Monday, May 3, 2010

SETA might have misplaced their keys

I worked with the PD committee of the Educational Technology Consortium for a number of years and watched it gradually disappeared for a variety of reasons after I had left. SETA, the Saskatewan Educational Technology Association, appears to have replaced it. The board chair describes the main focuses as a hub for distance learning, infrastructure, and supporting effective use of educational technology in a variety of ways.

Part way through this session, I realized I had lost my keys. They have a hook on them and are usally attached to me, but I decided to go more professional and less janitorial today. I had no sooner realized they were gone than Scott emailed he had found them.

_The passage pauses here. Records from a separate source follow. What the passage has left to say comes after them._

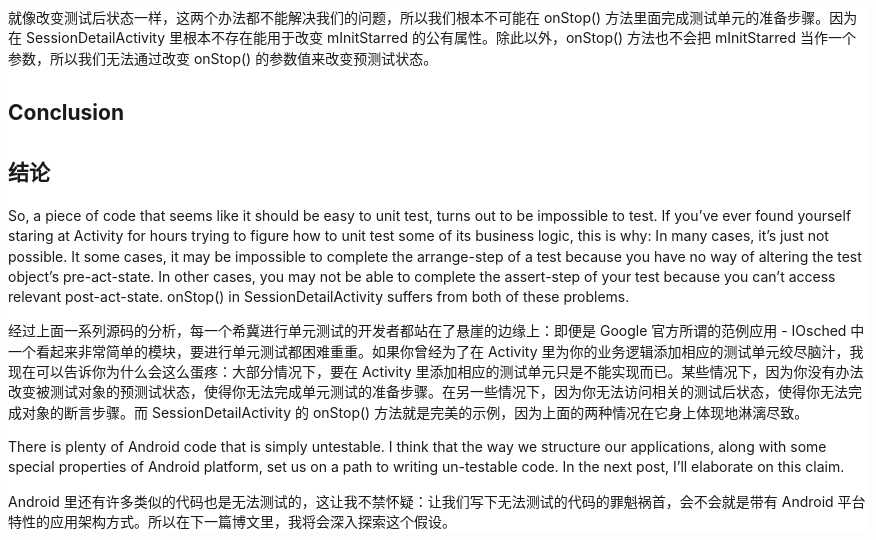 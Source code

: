 就像改变测试后状态一样，这两个办法都不能解决我们的问题，所以我们根本不可能在 onStop() 方法里面完成测试单元的准备步骤。因为在 SessionDetailActivity 里根本不存在能用于改变 mInitStarred 的公有属性。除此以外，onStop() 方法也不会把 mInitStarred 当作一个参数，所以我们无法通过改变 onStop() 的参数值来改变预测试状态。

## Conclusion
## 结论

So, a piece of code that seems like it should be easy to unit test, turns out to be impossible to test. If you’ve ever found yourself staring at Activity for hours trying to figure how to unit test some of its business logic, this is why: In many cases, it’s just not possible. It some cases, it may be impossible to complete the arrange-step of a test because you have no way of altering the test object’s pre-act-state. In other cases, you may not be able to complete the assert-step of your test because you can’t access relevant post-act-state. onStop() in SessionDetailActivity suffers from both of these problems.

经过上面一系列源码的分析，每一个希冀进行单元测试的开发者都站在了悬崖的边缘上：即便是 Google 官方所谓的范例应用 - IOsched 中一个看起来非常简单的模块，要进行单元测试都困难重重。如果你曾经为了在 Activity 里为你的业务逻辑添加相应的测试单元绞尽脑汁，我现在可以告诉你为什么会这么蛋疼：大部分情况下，要在 Activity 里添加相应的测试单元只是不能实现而已。某些情况下，因为你没有办法改变被测试对象的预测试状态，使得你无法完成单元测试的准备步骤。在另一些情况下，因为你无法访问相关的测试后状态，使得你无法完成对象的断言步骤。而 SessionDetailActivity 的 onStop() 方法就是完美的示例，因为上面的两种情况在它身上体现地淋漓尽致。

There is plenty of Android code that is simply untestable. I think that the way we structure our applications, along with some special properties of Android platform, set us on a path to writing un-testable code. In the next post, I’ll elaborate on this claim.

Android 里还有许多类似的代码也是无法测试的，这让我不禁怀疑：让我们写下无法测试的代码的罪魁祸首，会不会就是带有 Android 平台特性的应用架构方式。所以在下一篇博文里，我将会深入探索这个假设。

Ironically, before I had lost them, I was thinking about the keys to transformative uses of technology I learned about while researching for the old ETC. We learned a lot about how important it is to support professional learning and tie software to student outcomes. I was looking forward to hearing about how this young organization would address these things.

Then I got confused. The chair said the focus was on education, so membership does not include the stakeholders the ETC did, like STF and LEADS. They will offer training sessions, like one on Smart next Wed. and training sessions on Microsoft hardware and software. SETA mentions that you can email Shelley Lowes about IT sessions you are interested in.The presenting group was particularily excited about getting a province-wide Microsoft agreement. It will cost about $75.00 per student.

I must admit, I am concerned about the model SETA is moving forward with, because some key pins in the educational technology lock will not be turned given the key they have cut. It seems pretty focused on the business side and doesn't have teacher reps, which might make it difficult to keep a focus on the instructional side. They don't have a web site yet, but have been talking about high value targets for software licencing. They gave us a handouts for a variety of types of software they are exploring based on suggestions from technical coordinators in school divisions. Sorry, no links, so I can't post those for you, but Adobe, Atomic Learning and Inspiration are some of the big names offering bulk purchasing. This whole presentation was mostly focused on bulk purchasing, so I wasn't the intended audience. My focus is always on what student outcomes we want and supports we need to help educators get them there. This was not really the focus of the presentation.

On the upside, Donna and Scott found my keys, which I lost when they fell out of my jacket in Dean's session. Since Scott already emailed me and I'll get them back before I head home - I barely even had time to worry. I'll bike home in peace. As I am getting ready to leave, a member of the audience pointed out my exact concerns about all stakeholders being involved. Maybe this will help SETA find its keys, the way Scott and Donna helped me find mine.